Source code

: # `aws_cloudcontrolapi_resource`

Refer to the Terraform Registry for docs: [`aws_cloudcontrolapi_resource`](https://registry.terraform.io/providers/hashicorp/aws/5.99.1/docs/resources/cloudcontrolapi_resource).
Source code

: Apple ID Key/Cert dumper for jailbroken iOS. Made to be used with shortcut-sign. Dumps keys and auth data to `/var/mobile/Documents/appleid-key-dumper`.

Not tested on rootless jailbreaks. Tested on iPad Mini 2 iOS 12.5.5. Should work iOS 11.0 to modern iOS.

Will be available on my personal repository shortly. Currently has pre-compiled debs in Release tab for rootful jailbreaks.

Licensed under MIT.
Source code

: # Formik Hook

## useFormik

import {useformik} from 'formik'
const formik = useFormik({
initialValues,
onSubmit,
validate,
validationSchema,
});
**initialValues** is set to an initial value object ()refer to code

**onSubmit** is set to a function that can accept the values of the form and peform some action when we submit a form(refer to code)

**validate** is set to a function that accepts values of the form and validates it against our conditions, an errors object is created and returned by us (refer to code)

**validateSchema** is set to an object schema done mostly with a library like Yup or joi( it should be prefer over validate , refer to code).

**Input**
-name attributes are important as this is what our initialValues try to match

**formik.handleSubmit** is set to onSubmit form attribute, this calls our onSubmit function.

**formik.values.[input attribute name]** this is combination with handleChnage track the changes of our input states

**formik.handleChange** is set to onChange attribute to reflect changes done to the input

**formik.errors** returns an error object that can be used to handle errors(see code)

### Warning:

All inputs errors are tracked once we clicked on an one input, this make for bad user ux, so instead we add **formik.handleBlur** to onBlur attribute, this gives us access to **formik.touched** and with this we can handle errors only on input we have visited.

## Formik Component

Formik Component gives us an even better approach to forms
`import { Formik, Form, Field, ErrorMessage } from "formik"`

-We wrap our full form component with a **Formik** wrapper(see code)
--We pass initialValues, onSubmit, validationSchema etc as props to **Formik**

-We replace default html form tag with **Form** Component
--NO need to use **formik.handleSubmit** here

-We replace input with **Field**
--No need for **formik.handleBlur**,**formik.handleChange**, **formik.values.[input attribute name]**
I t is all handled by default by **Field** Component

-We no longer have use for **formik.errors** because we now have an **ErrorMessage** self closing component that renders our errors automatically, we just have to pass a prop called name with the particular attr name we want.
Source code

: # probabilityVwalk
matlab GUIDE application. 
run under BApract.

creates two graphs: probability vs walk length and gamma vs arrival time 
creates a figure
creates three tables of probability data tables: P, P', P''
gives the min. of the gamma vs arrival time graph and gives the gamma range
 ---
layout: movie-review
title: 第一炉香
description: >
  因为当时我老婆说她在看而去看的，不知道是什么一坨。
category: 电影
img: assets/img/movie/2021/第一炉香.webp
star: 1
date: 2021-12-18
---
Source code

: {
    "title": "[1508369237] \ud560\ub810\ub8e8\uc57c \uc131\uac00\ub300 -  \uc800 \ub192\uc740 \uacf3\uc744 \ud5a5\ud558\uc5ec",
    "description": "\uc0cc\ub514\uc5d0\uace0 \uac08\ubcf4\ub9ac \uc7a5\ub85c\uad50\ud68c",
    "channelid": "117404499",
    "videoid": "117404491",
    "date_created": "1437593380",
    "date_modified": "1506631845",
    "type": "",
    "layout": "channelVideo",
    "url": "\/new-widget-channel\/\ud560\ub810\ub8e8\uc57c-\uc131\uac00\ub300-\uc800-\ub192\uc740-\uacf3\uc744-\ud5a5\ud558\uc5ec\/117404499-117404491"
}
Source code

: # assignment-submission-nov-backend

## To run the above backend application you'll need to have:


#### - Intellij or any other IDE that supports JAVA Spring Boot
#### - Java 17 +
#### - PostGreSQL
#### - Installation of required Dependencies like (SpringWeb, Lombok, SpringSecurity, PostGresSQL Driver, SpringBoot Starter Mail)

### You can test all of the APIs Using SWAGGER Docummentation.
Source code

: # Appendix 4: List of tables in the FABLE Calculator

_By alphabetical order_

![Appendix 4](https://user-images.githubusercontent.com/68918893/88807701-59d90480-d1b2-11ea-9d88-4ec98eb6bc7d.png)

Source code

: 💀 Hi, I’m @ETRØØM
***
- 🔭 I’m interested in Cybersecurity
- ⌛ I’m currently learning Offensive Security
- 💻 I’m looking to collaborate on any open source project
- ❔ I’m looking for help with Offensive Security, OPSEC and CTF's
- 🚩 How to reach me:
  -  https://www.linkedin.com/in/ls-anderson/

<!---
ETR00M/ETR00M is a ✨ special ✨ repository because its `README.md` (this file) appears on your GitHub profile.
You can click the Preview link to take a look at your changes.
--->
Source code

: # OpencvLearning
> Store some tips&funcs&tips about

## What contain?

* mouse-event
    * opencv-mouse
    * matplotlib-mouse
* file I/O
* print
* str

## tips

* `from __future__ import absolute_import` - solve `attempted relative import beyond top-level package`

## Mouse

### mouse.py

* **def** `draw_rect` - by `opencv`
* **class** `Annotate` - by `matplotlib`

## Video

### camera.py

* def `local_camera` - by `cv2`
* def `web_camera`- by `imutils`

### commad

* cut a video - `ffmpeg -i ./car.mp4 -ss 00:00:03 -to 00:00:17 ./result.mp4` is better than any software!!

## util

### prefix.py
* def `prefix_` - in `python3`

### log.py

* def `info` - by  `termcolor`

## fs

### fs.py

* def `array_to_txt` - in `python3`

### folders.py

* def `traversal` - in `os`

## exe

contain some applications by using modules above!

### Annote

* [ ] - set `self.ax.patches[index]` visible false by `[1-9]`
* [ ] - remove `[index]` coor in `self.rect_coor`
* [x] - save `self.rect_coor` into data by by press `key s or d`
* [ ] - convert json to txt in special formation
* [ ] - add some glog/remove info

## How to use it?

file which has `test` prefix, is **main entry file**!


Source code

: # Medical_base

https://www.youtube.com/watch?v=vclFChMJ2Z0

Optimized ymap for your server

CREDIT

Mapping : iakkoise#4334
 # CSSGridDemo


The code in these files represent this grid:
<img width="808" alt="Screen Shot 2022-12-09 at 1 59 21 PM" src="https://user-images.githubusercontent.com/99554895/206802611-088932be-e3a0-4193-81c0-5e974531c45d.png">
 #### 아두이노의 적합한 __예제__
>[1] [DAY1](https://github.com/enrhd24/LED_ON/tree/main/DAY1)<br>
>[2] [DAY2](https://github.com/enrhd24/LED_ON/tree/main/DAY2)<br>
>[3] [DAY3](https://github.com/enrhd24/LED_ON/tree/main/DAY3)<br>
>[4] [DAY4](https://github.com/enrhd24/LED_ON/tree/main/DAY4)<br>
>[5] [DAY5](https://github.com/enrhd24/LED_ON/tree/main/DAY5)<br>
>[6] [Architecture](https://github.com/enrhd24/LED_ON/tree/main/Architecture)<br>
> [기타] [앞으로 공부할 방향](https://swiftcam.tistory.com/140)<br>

____________________

• _PROBLEM TO WORK ON_:
Extract the full set of entries word for word.

• _TASK OUTPUT_:
Source code

: # `aws_cloudcontrolapi_resource`

Refer to the Terraform Registry for docs: [`aws_cloudcontrolapi_resource`](https://registry.terraform.io/providers/hashicorp/aws/5.99.1/docs/resources/cloudcontrolapi_resource).
Source code

: Apple ID Key/Cert dumper for jailbroken iOS. Made to be used with shortcut-sign. Dumps keys and auth data to `/var/mobile/Documents/appleid-key-dumper`.

Not tested on rootless jailbreaks. Tested on iPad Mini 2 iOS 12.5.5. Should work iOS 11.0 to modern iOS.

Will be available on my personal repository shortly. Currently has pre-compiled debs in Release tab for rootful jailbreaks.

Licensed under MIT.
Source code

: # Formik Hook

## useFormik

import {useformik} from 'formik'
const formik = useFormik({
initialValues,
onSubmit,
validate,
validationSchema,
});
**initialValues** is set to an initial value object ()refer to code

**onSubmit** is set to a function that can accept the values of the form and peform some action when we submit a form(refer to code)

**validate** is set to a function that accepts values of the form and validates it against our conditions, an errors object is created and returned by us (refer to code)

**validateSchema** is set to an object schema done mostly with a library like Yup or joi( it should be prefer over validate , refer to code).

**Input**
-name attributes are important as this is what our initialValues try to match

**formik.handleSubmit** is set to onSubmit form attribute, this calls our onSubmit function.

**formik.values.[input attribute name]** this is combination with handleChnage track the changes of our input states

**formik.handleChange** is set to onChange attribute to reflect changes done to the input

**formik.errors** returns an error object that can be used to handle errors(see code)

### Warning:

All inputs errors are tracked once we clicked on an one input, this make for bad user ux, so instead we add **formik.handleBlur** to onBlur attribute, this gives us access to **formik.touched** and with this we can handle errors only on input we have visited.

## Formik Component

Formik Component gives us an even better approach to forms
`import { Formik, Form, Field, ErrorMessage } from "formik"`

-We wrap our full form component with a **Formik** wrapper(see code)
--We pass initialValues, onSubmit, validationSchema etc as props to **Formik**

-We replace default html form tag with **Form** Component
--NO need to use **formik.handleSubmit** here

-We replace input with **Field**
--No need for **formik.handleBlur**,**formik.handleChange**, **formik.values.[input attribute name]**
I t is all handled by default by **Field** Component

-We no longer have use for **formik.errors** because we now have an **ErrorMessage** self closing component that renders our errors automatically, we just have to pass a prop called name with the particular attr name we want.
Source code

: # probabilityVwalk
matlab GUIDE application. 
run under BApract.

creates two graphs: probability vs walk length and gamma vs arrival time 
creates a figure
creates three tables of probability data tables: P, P', P''
gives the min. of the gamma vs arrival time graph and gives the gamma range
 ---
layout: movie-review
title: 第一炉香
description: >
  因为当时我老婆说她在看而去看的，不知道是什么一坨。
category: 电影
img: assets/img/movie/2021/第一炉香.webp
star: 1
date: 2021-12-18
---
Source code

: {
    "title": "[1508369237] \ud560\ub810\ub8e8\uc57c \uc131\uac00\ub300 -  \uc800 \ub192\uc740 \uacf3\uc744 \ud5a5\ud558\uc5ec",
    "description": "\uc0cc\ub514\uc5d0\uace0 \uac08\ubcf4\ub9ac \uc7a5\ub85c\uad50\ud68c",
    "channelid": "117404499",
    "videoid": "117404491",
    "date_created": "1437593380",
    "date_modified": "1506631845",
    "type": "",
    "layout": "channelVideo",
    "url": "\/new-widget-channel\/\ud560\ub810\ub8e8\uc57c-\uc131\uac00\ub300-\uc800-\ub192\uc740-\uacf3\uc744-\ud5a5\ud558\uc5ec\/117404499-117404491"
}
Source code

: # assignment-submission-nov-backend

## To run the above backend application you'll need to have:


#### - Intellij or any other IDE that supports JAVA Spring Boot
#### - Java 17 +
#### - PostGreSQL
#### - Installation of required Dependencies like (SpringWeb, Lombok, SpringSecurity, PostGresSQL Driver, SpringBoot Starter Mail)

### You can test all of the APIs Using SWAGGER Docummentation.
Source code

: # Appendix 4: List of tables in the FABLE Calculator

_By alphabetical order_

![Appendix 4](https://user-images.githubusercontent.com/68918893/88807701-59d90480-d1b2-11ea-9d88-4ec98eb6bc7d.png)

Source code

: 💀 Hi, I’m @ETRØØM
***
- 🔭 I’m interested in Cybersecurity
- ⌛ I’m currently learning Offensive Security
- 💻 I’m looking to collaborate on any open source project
- ❔ I’m looking for help with Offensive Security, OPSEC and CTF's
- 🚩 How to reach me:
  -  https://www.linkedin.com/in/ls-anderson/

<!---
ETR00M/ETR00M is a ✨ special ✨ repository because its `README.md` (this file) appears on your GitHub profile.
You can click the Preview link to take a look at your changes.
--->
Source code

: # OpencvLearning
> Store some tips&funcs&tips about

## What contain?

* mouse-event
    * opencv-mouse
    * matplotlib-mouse
* file I/O
* print
* str

## tips

* `from __future__ import absolute_import` - solve `attempted relative import beyond top-level package`

## Mouse

### mouse.py

* **def** `draw_rect` - by `opencv`
* **class** `Annotate` - by `matplotlib`

## Video

### camera.py

* def `local_camera` - by `cv2`
* def `web_camera`- by `imutils`

### commad

* cut a video - `ffmpeg -i ./car.mp4 -ss 00:00:03 -to 00:00:17 ./result.mp4` is better than any software!!

## util

### prefix.py
* def `prefix_` - in `python3`

### log.py

* def `info` - by  `termcolor`

## fs

### fs.py

* def `array_to_txt` - in `python3`

### folders.py

* def `traversal` - in `os`

## exe

contain some applications by using modules above!

### Annote

* [ ] - set `self.ax.patches[index]` visible false by `[1-9]`
* [ ] - remove `[index]` coor in `self.rect_coor`
* [x] - save `self.rect_coor` into data by by press `key s or d`
* [ ] - convert json to txt in special formation
* [ ] - add some glog/remove info

## How to use it?

file which has `test` prefix, is **main entry file**!


Source code

: # Medical_base

https://www.youtube.com/watch?v=vclFChMJ2Z0

Optimized ymap for your server

CREDIT

Mapping : iakkoise#4334
 # CSSGridDemo


The code in these files represent this grid:
<img width="808" alt="Screen Shot 2022-12-09 at 1 59 21 PM" src="https://user-images.githubusercontent.com/99554895/206802611-088932be-e3a0-4193-81c0-5e974531c45d.png">
 #### 아두이노의 적합한 __예제__
>[1] [DAY1](https://github.com/enrhd24/LED_ON/tree/main/DAY1)<br>
>[2] [DAY2](https://github.com/enrhd24/LED_ON/tree/main/DAY2)<br>
>[3] [DAY3](https://github.com/enrhd24/LED_ON/tree/main/DAY3)<br>
>[4] [DAY4](https://github.com/enrhd24/LED_ON/tree/main/DAY4)<br>
>[5] [DAY5](https://github.com/enrhd24/LED_ON/tree/main/DAY5)<br>
>[6] [Architecture](https://github.com/enrhd24/LED_ON/tree/main/Architecture)<br>
> [기타] [앞으로 공부할 방향](https://swiftcam.tistory.com/140)<br>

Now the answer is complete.